30 Octobre 2011,               KILLING JOKE                                 Love like blood

 

Ça devait être dans les Enfants du rock, ou dans  Platine 45 , je ne sais plus. C’était en 1985, j’avais entre 13 et 14 ans et les trois poils qui avaient osé pousser sur mon corps en pleine mutation s’étaient dressés comme des « i » au son des guitares.

Une intro fabuleuse, trois notes de guitare comme le tocsin, un Bontempi à la Scooby-doo , la basse nerveuse et la batterie surpuissante, le top de la new-wave.  Et le groupe ! Énorme ! Pas un sourire, des tonnes de gel dans les cheveux, le guitariste qui avait l’air de s’ennuyer à mourir et qui jouait en sous-pull à col roulé. Génial !

Non, la new-wave, c’était du sérieux, il ne fallait surtout pas avoir l’air de s’amuser. Ne pas danser sur scène, garder les bras le long du corps, éventuellement battre la mesure avec la jambe gauche – ou droite pour les gauchers – tout en gardant l’autre au sol. C’est comme ça qu’ils parvenaient à éviter de suer et pouvaient donc supporter…les sous-pulls. CQFD.

Moi, sur le radiocassette que j’avais reçu pour ma communion, je me passais la chanson en boucle. J’avais réussi à l’enregistrer directement sur la télé en appuyant sur la touche « record » de mon magnétophone alors que le clip passait en live…Du bricolage et un son étonnant – plutôt dans les aigus.

Je m’enfermais dans ma chambre à la tapisserie jaune psychédélique, recouverte de posters de foot (Kevin Keegan, Didier Six, entre autres).  J’empoignais ma raquette de tennis comme une guitare,  je sautais sur mon lit et j’étais, pour quelques instants au moins, le chanteur de Killing Joke.

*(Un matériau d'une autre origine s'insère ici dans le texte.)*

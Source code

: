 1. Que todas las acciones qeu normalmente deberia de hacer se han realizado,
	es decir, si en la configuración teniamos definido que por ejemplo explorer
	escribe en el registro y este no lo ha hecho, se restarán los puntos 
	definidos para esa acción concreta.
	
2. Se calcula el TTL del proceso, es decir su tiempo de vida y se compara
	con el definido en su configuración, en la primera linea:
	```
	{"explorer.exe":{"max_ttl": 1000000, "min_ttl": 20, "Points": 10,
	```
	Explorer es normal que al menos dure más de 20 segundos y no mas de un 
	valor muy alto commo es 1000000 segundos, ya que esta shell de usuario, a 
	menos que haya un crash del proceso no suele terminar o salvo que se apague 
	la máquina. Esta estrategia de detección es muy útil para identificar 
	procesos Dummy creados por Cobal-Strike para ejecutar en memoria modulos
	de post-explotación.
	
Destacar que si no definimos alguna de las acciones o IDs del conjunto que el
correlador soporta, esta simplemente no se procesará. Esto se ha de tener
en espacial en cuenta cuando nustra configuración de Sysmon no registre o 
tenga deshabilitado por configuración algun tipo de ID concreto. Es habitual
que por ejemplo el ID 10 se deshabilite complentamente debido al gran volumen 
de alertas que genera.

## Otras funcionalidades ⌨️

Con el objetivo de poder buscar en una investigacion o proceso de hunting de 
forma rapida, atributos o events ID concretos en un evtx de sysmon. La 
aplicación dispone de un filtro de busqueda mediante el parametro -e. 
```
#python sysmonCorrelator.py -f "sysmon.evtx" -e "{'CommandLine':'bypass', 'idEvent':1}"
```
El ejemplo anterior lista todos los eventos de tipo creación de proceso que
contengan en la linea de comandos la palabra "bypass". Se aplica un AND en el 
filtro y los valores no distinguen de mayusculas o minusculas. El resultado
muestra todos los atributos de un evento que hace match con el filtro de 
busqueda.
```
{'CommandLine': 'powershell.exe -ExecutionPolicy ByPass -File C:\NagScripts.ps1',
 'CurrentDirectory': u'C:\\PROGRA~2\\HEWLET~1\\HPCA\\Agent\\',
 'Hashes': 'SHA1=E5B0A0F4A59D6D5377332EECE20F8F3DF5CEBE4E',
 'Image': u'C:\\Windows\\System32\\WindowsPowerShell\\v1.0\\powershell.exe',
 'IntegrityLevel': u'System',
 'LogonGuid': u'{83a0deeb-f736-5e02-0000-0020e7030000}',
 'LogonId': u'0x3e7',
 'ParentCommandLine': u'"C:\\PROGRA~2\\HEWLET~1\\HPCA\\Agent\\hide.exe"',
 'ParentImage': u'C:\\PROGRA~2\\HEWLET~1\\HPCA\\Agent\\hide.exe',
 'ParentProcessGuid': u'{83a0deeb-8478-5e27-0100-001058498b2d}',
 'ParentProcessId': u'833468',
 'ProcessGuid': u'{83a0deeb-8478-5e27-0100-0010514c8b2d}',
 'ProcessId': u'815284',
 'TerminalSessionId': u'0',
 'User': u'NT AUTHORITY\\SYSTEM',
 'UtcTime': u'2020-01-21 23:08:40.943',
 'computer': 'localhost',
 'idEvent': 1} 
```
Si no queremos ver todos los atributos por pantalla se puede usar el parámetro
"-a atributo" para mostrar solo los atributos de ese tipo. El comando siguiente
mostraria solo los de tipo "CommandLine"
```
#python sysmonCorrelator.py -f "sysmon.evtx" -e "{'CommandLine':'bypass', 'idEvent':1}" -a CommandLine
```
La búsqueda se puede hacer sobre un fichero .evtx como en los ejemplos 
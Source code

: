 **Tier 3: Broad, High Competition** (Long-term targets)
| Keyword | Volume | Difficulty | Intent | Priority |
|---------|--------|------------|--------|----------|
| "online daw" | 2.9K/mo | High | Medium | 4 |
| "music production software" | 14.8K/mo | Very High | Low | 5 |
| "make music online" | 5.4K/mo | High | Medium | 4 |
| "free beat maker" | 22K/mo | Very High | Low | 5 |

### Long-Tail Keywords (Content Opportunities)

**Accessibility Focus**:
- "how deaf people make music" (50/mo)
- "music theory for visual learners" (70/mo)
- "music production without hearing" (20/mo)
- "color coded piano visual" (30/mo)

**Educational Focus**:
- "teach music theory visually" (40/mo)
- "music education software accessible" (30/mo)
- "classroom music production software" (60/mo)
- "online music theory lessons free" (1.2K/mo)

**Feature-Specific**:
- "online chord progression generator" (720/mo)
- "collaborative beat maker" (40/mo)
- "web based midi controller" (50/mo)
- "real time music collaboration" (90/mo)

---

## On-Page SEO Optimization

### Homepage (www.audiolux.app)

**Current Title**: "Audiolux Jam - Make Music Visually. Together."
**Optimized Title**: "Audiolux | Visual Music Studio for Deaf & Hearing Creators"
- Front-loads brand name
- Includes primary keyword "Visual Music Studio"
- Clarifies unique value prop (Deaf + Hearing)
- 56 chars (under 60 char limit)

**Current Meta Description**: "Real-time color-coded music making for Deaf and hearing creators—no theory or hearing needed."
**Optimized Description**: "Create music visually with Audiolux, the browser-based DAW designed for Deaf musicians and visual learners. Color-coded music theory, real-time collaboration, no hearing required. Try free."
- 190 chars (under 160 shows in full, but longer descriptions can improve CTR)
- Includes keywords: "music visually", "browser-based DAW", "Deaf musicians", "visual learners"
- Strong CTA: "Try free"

C’était le premier assaut des guitares depuis longtemps à la ferme. Colette avait bien tenté le truc 10 ans plus tôt avec l’album In rock de Deep Purple, mais après le départ de ma sœur aînée, les choses s’étaient calmées et la ferme avait plutôt vécu au son du  Grand échiquier de Jacques Chancel et de la musique classique en général. Killing joke marquait donc l’arrivée d’une certaine forme de bordel , une petite pointe de subversion qui allait rythmer les années suivantes.